• MATERIAL SUPPLIED

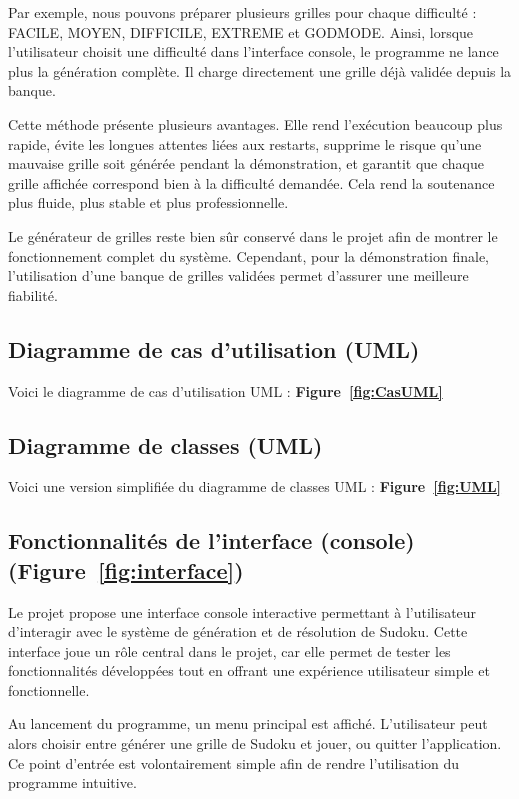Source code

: \documentclass[a4paper]{article}
\begin{document}
Par exemple, nous pouvons préparer plusieurs grilles pour chaque difficulté : FACILE, MOYEN, DIFFICILE, EXTREME et GODMODE. Ainsi, lorsque l’utilisateur choisit une difficulté dans l’interface console, le programme ne lance plus la génération complète. Il charge directement une grille déjà validée depuis la banque.

Cette méthode présente plusieurs avantages. Elle rend l’exécution beaucoup plus rapide, évite les longues attentes liées aux restarts, supprime le risque qu’une mauvaise grille soit générée pendant la démonstration, et garantit que chaque grille affichée correspond bien à la difficulté demandée. Cela rend la soutenance plus fluide, plus stable et plus professionnelle.

Le générateur de grilles reste bien sûr conservé dans le projet afin de montrer le fonctionnement complet du système. Cependant, pour la démonstration finale, l’utilisation d’une banque de grilles validées permet d’assurer une meilleure fiabilité.


\subsection{Diagramme de cas d’utilisation (UML)}
Voici le diagramme de cas d'utilisation UML : \textbf{Figure~\ref{fig:CasUML}}

\subsection{Diagramme de classes (UML)}
Voici une version simplifiée du diagramme de classes UML : \textbf{Figure~\ref{fig:UML}}


\subsection{Fonctionnalités de l’interface (console) (\textbf{Figure~\ref{fig:interface}})}
Le projet propose une interface console interactive permettant à l’utilisateur d’interagir avec le système de génération et de résolution de Sudoku. Cette interface joue un rôle central dans le projet, car elle permet de tester les fonctionnalités développées tout en offrant une expérience utilisateur simple et fonctionnelle.

Au lancement du programme, un menu principal est affiché. L’utilisateur peut alors choisir entre générer une grille de Sudoku et jouer, ou quitter l’application. Ce point d’entrée est volontairement simple afin de rendre l’utilisation du programme intuitive.
\end{document}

• WORK INSTRUCTIONS
Search the material above for "subsection". Copy each line that has it.

• RESULT OF THIS TASK
\subsection{Diagramme de cas d’utilisation (UML)}
\subsection{Diagramme de classes (UML)}
\subsection{Fonctionnalités de l’interface (console) (\textbf{Figure~\ref{fig:interface}})}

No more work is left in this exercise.